The exact lines of the listing, from its first through the line that contains "Mr. HELI no", are to make up the answer, and pictures are to be left out.
*** Supplied records ***
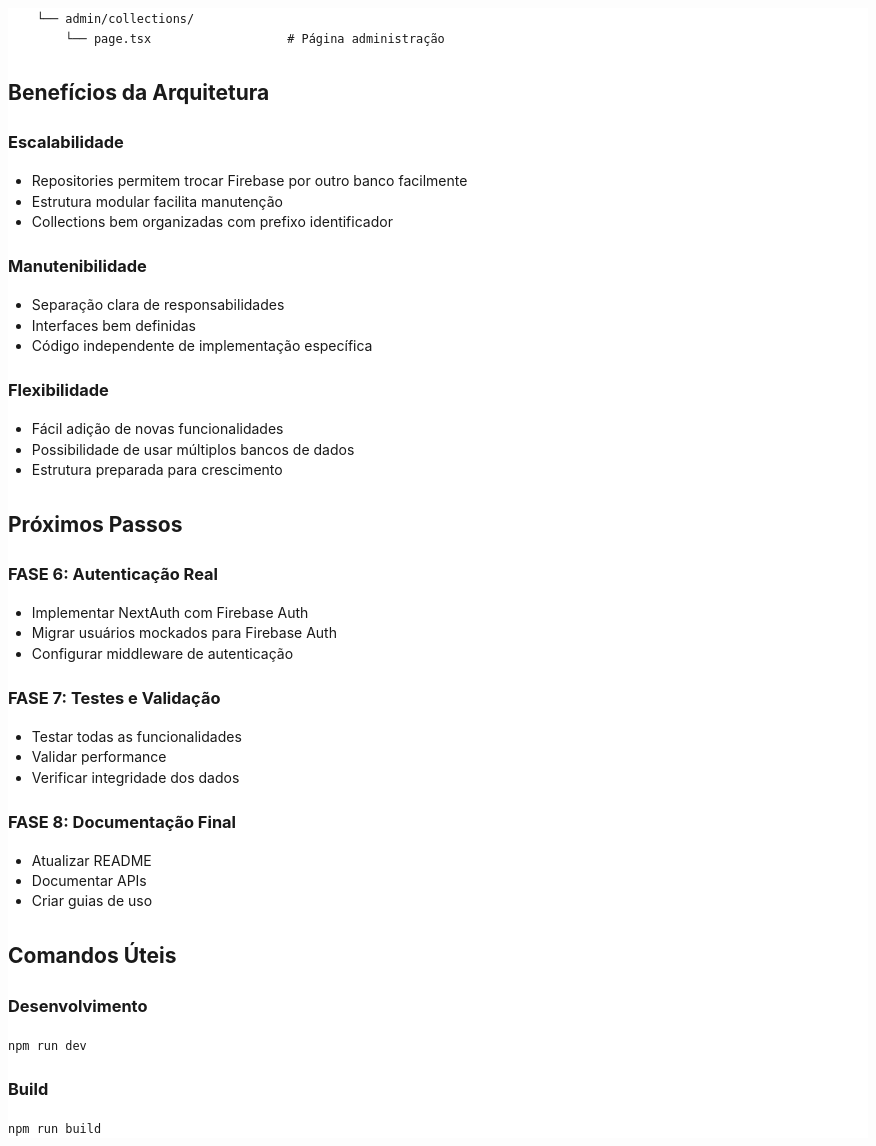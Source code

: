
 ```
    └── admin/collections/
        └── page.tsx                   # Página administração
```

## Benefícios da Arquitetura

### Escalabilidade
- Repositories permitem trocar Firebase por outro banco facilmente
- Estrutura modular facilita manutenção
- Collections bem organizadas com prefixo identificador

### Manutenibilidade
- Separação clara de responsabilidades
- Interfaces bem definidas
- Código independente de implementação específica

### Flexibilidade
- Fácil adição de novas funcionalidades
- Possibilidade de usar múltiplos bancos de dados
- Estrutura preparada para crescimento

## Próximos Passos

### FASE 6: Autenticação Real
- Implementar NextAuth com Firebase Auth
- Migrar usuários mockados para Firebase Auth
- Configurar middleware de autenticação

### FASE 7: Testes e Validação
- Testar todas as funcionalidades
- Validar performance
- Verificar integridade dos dados

### FASE 8: Documentação Final
- Atualizar README
- Documentar APIs
- Criar guias de uso

## Comandos Úteis

### Desenvolvimento
```bash
npm run dev
```

### Build
```bash
npm run build
```
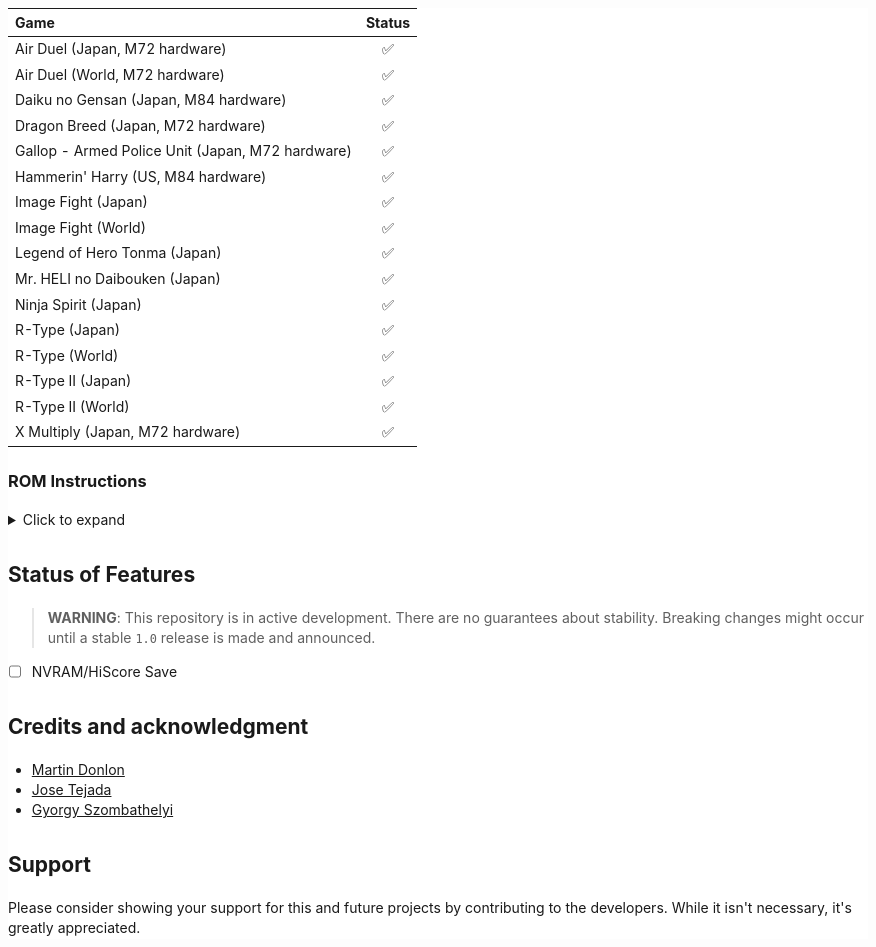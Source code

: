 | **Game**                                         | Status |
| :----------------------------------------------- | :----: |
| Air Duel (Japan, M72 hardware)                   |   ✅   |
| Air Duel (World, M72 hardware)                   |   ✅   |
| Daiku no Gensan (Japan, M84 hardware)            |   ✅   |
| Dragon Breed (Japan, M72 hardware)               |   ✅   |
| Gallop - Armed Police Unit (Japan, M72 hardware) |   ✅   |
| Hammerin' Harry (US, M84 hardware)               |   ✅   |
| Image Fight (Japan)                              |   ✅   |
| Image Fight (World)                              |   ✅   |
| Legend of Hero Tonma (Japan)                     |   ✅   |
| Mr. HELI no Daibouken (Japan)                    |   ✅   |
| Ninja Spirit (Japan)                             |   ✅   |
| R-Type (Japan)                                   |   ✅   |
| R-Type (World)                                   |   ✅   |
| R-Type II (Japan)                                |   ✅   |
| R-Type II (World)                                |   ✅   |
| X Multiply (Japan, M72 hardware)                 |   ✅   |

### ROM Instructions

<details><summary>Click to expand</summary></details>

## Status of Features

> **WARNING**: This repository is in active development. There are no guarantees about stability. Breaking changes might occur until a stable `1.0` release is made and announced.

- [ ] NVRAM/HiScore Save

## Credits and acknowledgment

- [Martin Donlon]
- [Jose Tejada]
- [Gyorgy Szombathelyi]

## Support

Please consider showing your support for this and future projects by contributing to the developers. While it isn't necessary, it's greatly appreciated.


[Irem M72 RTL]: https://github.com/MiSTer-devel/Arcade-IremM72_MiSTer/tree/main/rtl
[JT51]: https://github.com/jotego/jt51
[V30]: https://github.com/RobertPeip
[Martin Donlon]: https://github.com/wickerwaka
[Gyorgy Szombathelyi]: https://github.com/gyurco
[Jose Tejada]: https://github.com/jotego
[GNU General Public License v3.0 or later]: https://spdx.org/licenses/GPL-3.0-or-later.html
[Creative Commons Attribution Share Alike 4.0 International]: https://spdx.org/licenses/CC-BY-SA-4.0.html
[Creative Commons Zero v1.0 Universal]: https://spdx.org/licenses/CC0-1.0.html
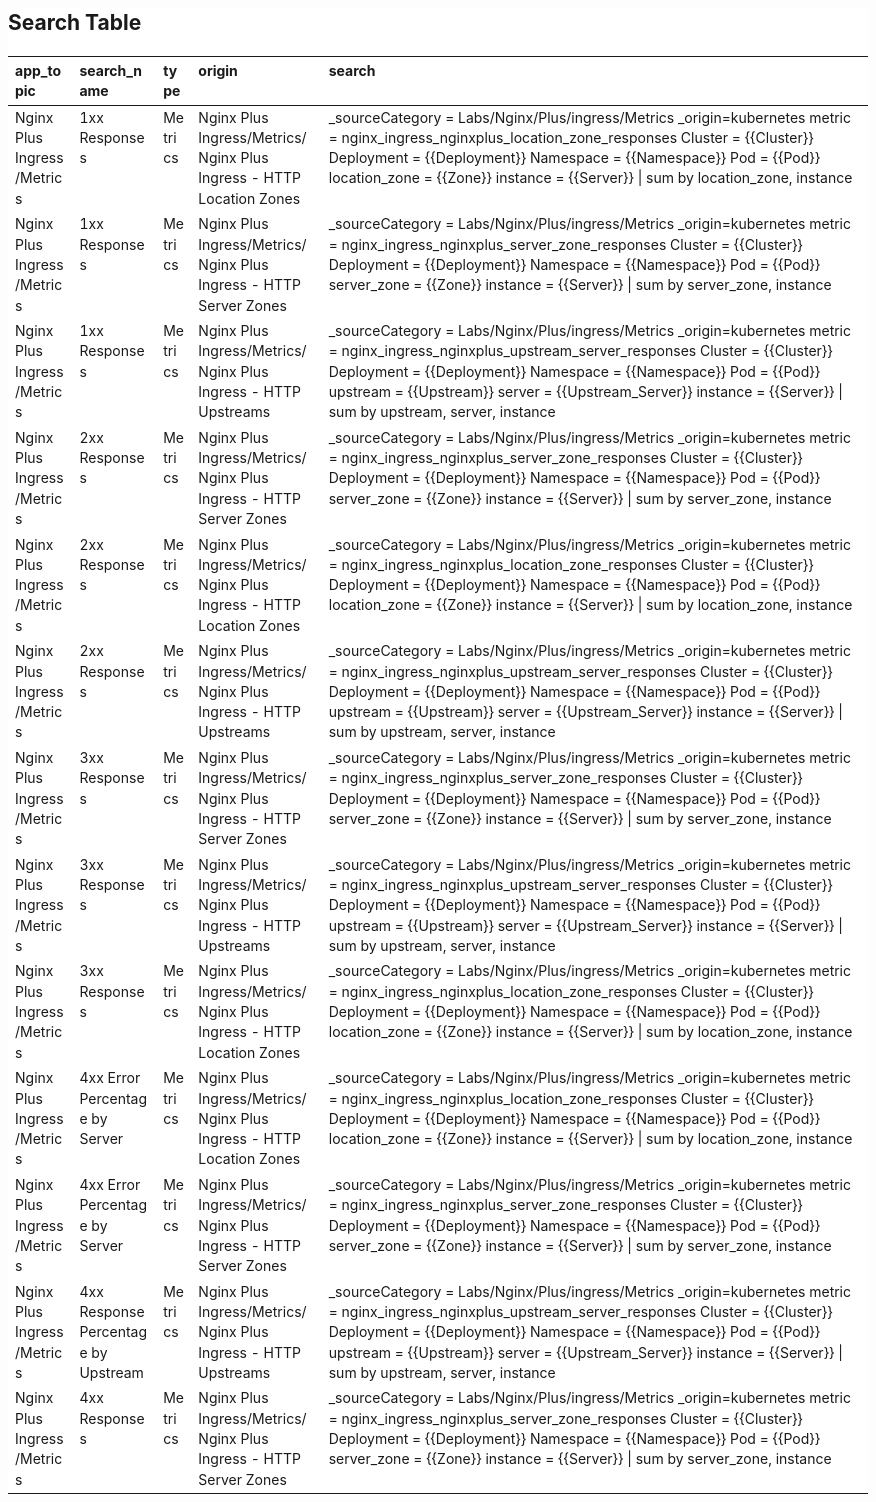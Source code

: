 ## Search Table

|app\_topic|search\_name|type|origin|search|
|:--|:--|:--|:--|:--|
|Nginx Plus Ingress/Metrics|1xx Responses|Metrics|Nginx Plus Ingress/Metrics/Nginx Plus Ingress - HTTP Location Zones|\_sourceCategory = Labs/Nginx/Plus/ingress/Metrics \_origin=kubernetes metric = nginx\_ingress\_nginxplus\_location\_zone\_responses Cluster = {{Cluster}} Deployment = {{Deployment}} Namespace = {{Namespace}} Pod = {{Pod}} location\_zone = {{Zone}} instance = {{Server}} \| sum by location\_zone, instance|
|Nginx Plus Ingress/Metrics|1xx Responses|Metrics|Nginx Plus Ingress/Metrics/Nginx Plus Ingress - HTTP Server Zones|\_sourceCategory = Labs/Nginx/Plus/ingress/Metrics \_origin=kubernetes metric = nginx\_ingress\_nginxplus\_server\_zone\_responses Cluster = {{Cluster}} Deployment = {{Deployment}} Namespace = {{Namespace}} Pod = {{Pod}} server\_zone = {{Zone}} instance = {{Server}} \| sum by server\_zone, instance|
|Nginx Plus Ingress/Metrics|1xx Responses|Metrics|Nginx Plus Ingress/Metrics/Nginx Plus Ingress - HTTP Upstreams|\_sourceCategory = Labs/Nginx/Plus/ingress/Metrics \_origin=kubernetes metric = nginx\_ingress\_nginxplus\_upstream\_server\_responses Cluster = {{Cluster}} Deployment = {{Deployment}} Namespace = {{Namespace}} Pod = {{Pod}} upstream = {{Upstream}} server = {{Upstream\_Server}} instance = {{Server}} \| sum by upstream, server, instance|
|Nginx Plus Ingress/Metrics|2xx Responses|Metrics|Nginx Plus Ingress/Metrics/Nginx Plus Ingress - HTTP Server Zones|\_sourceCategory = Labs/Nginx/Plus/ingress/Metrics \_origin=kubernetes metric = nginx\_ingress\_nginxplus\_server\_zone\_responses Cluster = {{Cluster}} Deployment = {{Deployment}} Namespace = {{Namespace}} Pod = {{Pod}} server\_zone = {{Zone}} instance = {{Server}} \| sum by server\_zone, instance|
|Nginx Plus Ingress/Metrics|2xx Responses|Metrics|Nginx Plus Ingress/Metrics/Nginx Plus Ingress - HTTP Location Zones|\_sourceCategory = Labs/Nginx/Plus/ingress/Metrics \_origin=kubernetes metric = nginx\_ingress\_nginxplus\_location\_zone\_responses Cluster = {{Cluster}} Deployment = {{Deployment}} Namespace = {{Namespace}} Pod = {{Pod}} location\_zone = {{Zone}} instance = {{Server}} \| sum by location\_zone, instance|
|Nginx Plus Ingress/Metrics|2xx Responses|Metrics|Nginx Plus Ingress/Metrics/Nginx Plus Ingress - HTTP Upstreams|\_sourceCategory = Labs/Nginx/Plus/ingress/Metrics \_origin=kubernetes metric = nginx\_ingress\_nginxplus\_upstream\_server\_responses Cluster = {{Cluster}} Deployment = {{Deployment}} Namespace = {{Namespace}} Pod = {{Pod}} upstream = {{Upstream}} server = {{Upstream\_Server}} instance = {{Server}} \| sum by upstream, server, instance|
|Nginx Plus Ingress/Metrics|3xx Responses|Metrics|Nginx Plus Ingress/Metrics/Nginx Plus Ingress - HTTP Server Zones|\_sourceCategory = Labs/Nginx/Plus/ingress/Metrics \_origin=kubernetes metric = nginx\_ingress\_nginxplus\_server\_zone\_responses Cluster = {{Cluster}} Deployment = {{Deployment}} Namespace = {{Namespace}} Pod = {{Pod}} server\_zone = {{Zone}} instance = {{Server}} \| sum by server\_zone, instance|
|Nginx Plus Ingress/Metrics|3xx Responses|Metrics|Nginx Plus Ingress/Metrics/Nginx Plus Ingress - HTTP Upstreams|\_sourceCategory = Labs/Nginx/Plus/ingress/Metrics \_origin=kubernetes metric = nginx\_ingress\_nginxplus\_upstream\_server\_responses Cluster = {{Cluster}} Deployment = {{Deployment}} Namespace = {{Namespace}} Pod = {{Pod}} upstream = {{Upstream}} server = {{Upstream\_Server}} instance = {{Server}} \| sum by upstream, server, instance|
|Nginx Plus Ingress/Metrics|3xx Responses|Metrics|Nginx Plus Ingress/Metrics/Nginx Plus Ingress - HTTP Location Zones|\_sourceCategory = Labs/Nginx/Plus/ingress/Metrics \_origin=kubernetes metric = nginx\_ingress\_nginxplus\_location\_zone\_responses Cluster = {{Cluster}} Deployment = {{Deployment}} Namespace = {{Namespace}} Pod = {{Pod}} location\_zone = {{Zone}} instance = {{Server}} \| sum by location\_zone, instance|
|Nginx Plus Ingress/Metrics|4xx Error Percentage by Server|Metrics|Nginx Plus Ingress/Metrics/Nginx Plus Ingress - HTTP Location Zones|\_sourceCategory = Labs/Nginx/Plus/ingress/Metrics \_origin=kubernetes metric = nginx\_ingress\_nginxplus\_location\_zone\_responses Cluster = {{Cluster}} Deployment = {{Deployment}} Namespace = {{Namespace}} Pod = {{Pod}} location\_zone = {{Zone}} instance = {{Server}} \| sum by location\_zone, instance|
|Nginx Plus Ingress/Metrics|4xx Error Percentage by Server|Metrics|Nginx Plus Ingress/Metrics/Nginx Plus Ingress - HTTP Server Zones|\_sourceCategory = Labs/Nginx/Plus/ingress/Metrics \_origin=kubernetes metric = nginx\_ingress\_nginxplus\_server\_zone\_responses Cluster = {{Cluster}} Deployment = {{Deployment}} Namespace = {{Namespace}} Pod = {{Pod}} server\_zone = {{Zone}} instance = {{Server}} \| sum by server\_zone, instance|
|Nginx Plus Ingress/Metrics|4xx Response Percentage by Upstream|Metrics|Nginx Plus Ingress/Metrics/Nginx Plus Ingress - HTTP Upstreams|\_sourceCategory = Labs/Nginx/Plus/ingress/Metrics \_origin=kubernetes metric = nginx\_ingress\_nginxplus\_upstream\_server\_responses Cluster = {{Cluster}} Deployment = {{Deployment}} Namespace = {{Namespace}} Pod = {{Pod}} upstream = {{Upstream}} server = {{Upstream\_Server}} instance = {{Server}} \| sum by upstream, server, instance|
|Nginx Plus Ingress/Metrics|4xx Responses|Metrics|Nginx Plus Ingress/Metrics/Nginx Plus Ingress - HTTP Server Zones|\_sourceCategory = Labs/Nginx/Plus/ingress/Metrics \_origin=kubernetes metric = nginx\_ingress\_nginxplus\_server\_zone\_responses Cluster = {{Cluster}} Deployment = {{Deployment}} Namespace = {{Namespace}} Pod = {{Pod}} server\_zone = {{Zone}} instance = {{Server}} \| sum by server\_zone, instance|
*** End of Supplied records ***
Answer below:
Source code

:
 ```
    └── admin/collections/
        └── page.tsx                   # Página administração
```

## Benefícios da Arquitetura

### Escalabilidade
- Repositories permitem trocar Firebase por outro banco facilmente
- Estrutura modular facilita manutenção
- Collections bem organizadas com prefixo identificador

### Manutenibilidade
- Separação clara de responsabilidades
- Interfaces bem definidas
- Código independente de implementação específica

### Flexibilidade
- Fácil adição de novas funcionalidades
- Possibilidade de usar múltiplos bancos de dados
- Estrutura preparada para crescimento

## Próximos Passos

### FASE 6: Autenticação Real
- Implementar NextAuth com Firebase Auth
- Migrar usuários mockados para Firebase Auth
- Configurar middleware de autenticação

### FASE 7: Testes e Validação
- Testar todas as funcionalidades
- Validar performance
- Verificar integridade dos dados

### FASE 8: Documentação Final
- Atualizar README
- Documentar APIs
- Criar guias de uso

## Comandos Úteis

### Desenvolvimento
```bash
npm run dev
```

### Build
```bash
npm run build
```
Source code

: | **Game**                                         | Status |
| :----------------------------------------------- | :----: |
| Air Duel (Japan, M72 hardware)                   |   ✅   |
| Air Duel (World, M72 hardware)                   |   ✅   |
| Daiku no Gensan (Japan, M84 hardware)            |   ✅   |
| Dragon Breed (Japan, M72 hardware)               |   ✅   |
| Gallop - Armed Police Unit (Japan, M72 hardware) |   ✅   |
| Hammerin' Harry (US, M84 hardware)               |   ✅   |
| Image Fight (Japan)                              |   ✅   |
| Image Fight (World)                              |   ✅   |
| Legend of Hero Tonma (Japan)                     |   ✅   |
| Mr. HELI no Daibouken (Japan)                    |   ✅   |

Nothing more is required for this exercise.